• TASK BRIEF
Search the material for the word "three" and copy each line that holds it.

#### INPUT RECORDS

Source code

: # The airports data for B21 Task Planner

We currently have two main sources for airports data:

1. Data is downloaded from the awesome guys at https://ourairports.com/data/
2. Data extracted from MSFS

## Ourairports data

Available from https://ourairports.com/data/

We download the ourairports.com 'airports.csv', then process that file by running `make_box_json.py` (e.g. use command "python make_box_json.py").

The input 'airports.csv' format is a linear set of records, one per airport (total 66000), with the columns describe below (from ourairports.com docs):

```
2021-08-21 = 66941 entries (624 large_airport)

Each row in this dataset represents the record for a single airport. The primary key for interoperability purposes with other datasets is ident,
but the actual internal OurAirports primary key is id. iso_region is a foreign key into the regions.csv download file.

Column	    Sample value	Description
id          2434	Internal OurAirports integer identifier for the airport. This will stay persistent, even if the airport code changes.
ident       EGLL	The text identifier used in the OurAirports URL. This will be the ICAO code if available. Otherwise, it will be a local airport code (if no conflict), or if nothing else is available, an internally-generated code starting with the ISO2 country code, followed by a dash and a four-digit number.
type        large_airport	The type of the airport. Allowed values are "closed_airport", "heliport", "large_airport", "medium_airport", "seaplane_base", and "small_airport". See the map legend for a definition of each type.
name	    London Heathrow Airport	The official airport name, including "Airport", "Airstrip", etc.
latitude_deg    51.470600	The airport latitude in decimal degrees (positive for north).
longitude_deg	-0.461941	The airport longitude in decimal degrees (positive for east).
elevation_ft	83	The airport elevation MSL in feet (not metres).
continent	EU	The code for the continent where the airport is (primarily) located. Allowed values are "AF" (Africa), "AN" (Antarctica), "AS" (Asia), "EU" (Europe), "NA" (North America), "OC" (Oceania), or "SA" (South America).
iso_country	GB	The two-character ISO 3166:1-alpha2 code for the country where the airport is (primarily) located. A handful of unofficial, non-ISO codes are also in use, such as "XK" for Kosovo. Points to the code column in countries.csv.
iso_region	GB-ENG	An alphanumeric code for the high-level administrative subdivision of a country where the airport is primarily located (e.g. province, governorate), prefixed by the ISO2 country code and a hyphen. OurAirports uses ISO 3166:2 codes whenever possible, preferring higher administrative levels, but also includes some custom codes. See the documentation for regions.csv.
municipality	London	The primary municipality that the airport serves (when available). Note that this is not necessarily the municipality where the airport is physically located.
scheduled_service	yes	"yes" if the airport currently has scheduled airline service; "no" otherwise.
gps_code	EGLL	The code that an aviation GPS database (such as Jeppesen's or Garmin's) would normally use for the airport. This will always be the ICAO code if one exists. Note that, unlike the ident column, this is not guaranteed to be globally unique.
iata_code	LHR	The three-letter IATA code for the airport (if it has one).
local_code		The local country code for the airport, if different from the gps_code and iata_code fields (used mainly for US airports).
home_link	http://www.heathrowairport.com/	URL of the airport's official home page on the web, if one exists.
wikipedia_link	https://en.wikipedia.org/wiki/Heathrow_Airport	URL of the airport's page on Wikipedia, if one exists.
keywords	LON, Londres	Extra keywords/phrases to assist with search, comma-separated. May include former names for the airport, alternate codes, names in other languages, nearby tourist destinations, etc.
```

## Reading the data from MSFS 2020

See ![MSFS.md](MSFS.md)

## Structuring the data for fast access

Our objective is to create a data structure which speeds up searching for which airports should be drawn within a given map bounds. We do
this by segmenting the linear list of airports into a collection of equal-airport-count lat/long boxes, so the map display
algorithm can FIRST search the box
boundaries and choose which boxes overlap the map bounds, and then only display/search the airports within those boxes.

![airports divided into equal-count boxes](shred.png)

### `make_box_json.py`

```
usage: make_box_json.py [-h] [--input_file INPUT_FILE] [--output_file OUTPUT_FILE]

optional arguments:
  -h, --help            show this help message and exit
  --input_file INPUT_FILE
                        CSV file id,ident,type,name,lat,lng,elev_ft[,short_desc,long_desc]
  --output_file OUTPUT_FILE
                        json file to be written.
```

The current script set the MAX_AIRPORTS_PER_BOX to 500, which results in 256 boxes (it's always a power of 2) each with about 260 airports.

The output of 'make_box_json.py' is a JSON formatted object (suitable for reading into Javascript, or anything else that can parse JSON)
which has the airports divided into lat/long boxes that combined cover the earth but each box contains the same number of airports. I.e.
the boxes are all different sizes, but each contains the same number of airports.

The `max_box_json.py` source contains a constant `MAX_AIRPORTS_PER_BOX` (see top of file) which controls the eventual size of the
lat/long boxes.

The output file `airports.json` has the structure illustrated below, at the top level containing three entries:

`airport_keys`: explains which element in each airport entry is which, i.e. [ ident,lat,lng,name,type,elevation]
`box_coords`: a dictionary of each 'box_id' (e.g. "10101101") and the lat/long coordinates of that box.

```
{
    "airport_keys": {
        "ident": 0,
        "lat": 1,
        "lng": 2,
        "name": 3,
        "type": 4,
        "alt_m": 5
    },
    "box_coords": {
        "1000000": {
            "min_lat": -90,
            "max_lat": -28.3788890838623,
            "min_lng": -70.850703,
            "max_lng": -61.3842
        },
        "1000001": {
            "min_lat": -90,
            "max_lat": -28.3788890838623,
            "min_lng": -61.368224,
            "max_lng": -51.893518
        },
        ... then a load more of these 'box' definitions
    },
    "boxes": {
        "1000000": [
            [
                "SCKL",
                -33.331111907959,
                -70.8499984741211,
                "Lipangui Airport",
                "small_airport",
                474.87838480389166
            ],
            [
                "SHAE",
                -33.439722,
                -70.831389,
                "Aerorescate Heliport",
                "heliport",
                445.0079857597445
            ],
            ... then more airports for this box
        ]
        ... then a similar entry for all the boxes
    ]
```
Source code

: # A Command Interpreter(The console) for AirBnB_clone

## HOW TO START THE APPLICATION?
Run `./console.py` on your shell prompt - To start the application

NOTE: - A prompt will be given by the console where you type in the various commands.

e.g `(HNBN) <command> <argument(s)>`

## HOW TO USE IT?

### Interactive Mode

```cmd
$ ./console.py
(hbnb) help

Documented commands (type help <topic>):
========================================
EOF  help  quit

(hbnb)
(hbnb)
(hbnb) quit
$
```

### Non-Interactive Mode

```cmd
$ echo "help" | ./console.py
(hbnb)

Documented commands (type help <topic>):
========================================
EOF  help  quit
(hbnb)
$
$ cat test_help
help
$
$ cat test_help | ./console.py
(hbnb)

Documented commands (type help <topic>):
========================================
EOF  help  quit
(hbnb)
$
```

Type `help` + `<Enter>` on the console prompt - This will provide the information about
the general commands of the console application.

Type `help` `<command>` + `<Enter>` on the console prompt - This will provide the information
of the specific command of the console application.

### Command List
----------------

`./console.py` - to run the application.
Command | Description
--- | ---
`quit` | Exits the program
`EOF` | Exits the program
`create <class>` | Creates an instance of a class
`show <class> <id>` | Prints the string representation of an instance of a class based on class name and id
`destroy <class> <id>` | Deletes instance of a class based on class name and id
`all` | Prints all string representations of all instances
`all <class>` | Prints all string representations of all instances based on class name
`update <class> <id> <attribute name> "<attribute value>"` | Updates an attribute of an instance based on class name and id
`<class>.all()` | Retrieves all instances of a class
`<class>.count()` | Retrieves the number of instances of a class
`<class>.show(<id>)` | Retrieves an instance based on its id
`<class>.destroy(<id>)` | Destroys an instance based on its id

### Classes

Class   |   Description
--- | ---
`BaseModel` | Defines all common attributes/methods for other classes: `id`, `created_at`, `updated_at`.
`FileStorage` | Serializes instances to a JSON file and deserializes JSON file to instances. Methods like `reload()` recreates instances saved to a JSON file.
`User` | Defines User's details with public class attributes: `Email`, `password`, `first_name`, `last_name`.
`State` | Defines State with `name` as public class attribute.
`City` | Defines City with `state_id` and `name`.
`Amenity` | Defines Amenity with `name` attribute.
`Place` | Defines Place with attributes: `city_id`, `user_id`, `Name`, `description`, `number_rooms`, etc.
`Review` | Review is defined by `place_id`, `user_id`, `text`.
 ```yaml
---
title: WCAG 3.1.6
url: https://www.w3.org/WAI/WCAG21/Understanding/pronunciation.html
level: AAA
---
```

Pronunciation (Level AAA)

########

• ANSWER TO THIS PROBLEM
iata_code	LHR	The three-letter IATA code for the airport (if it has one).
The output file `airports.json` has the structure illustrated below, at the top level containing three entries:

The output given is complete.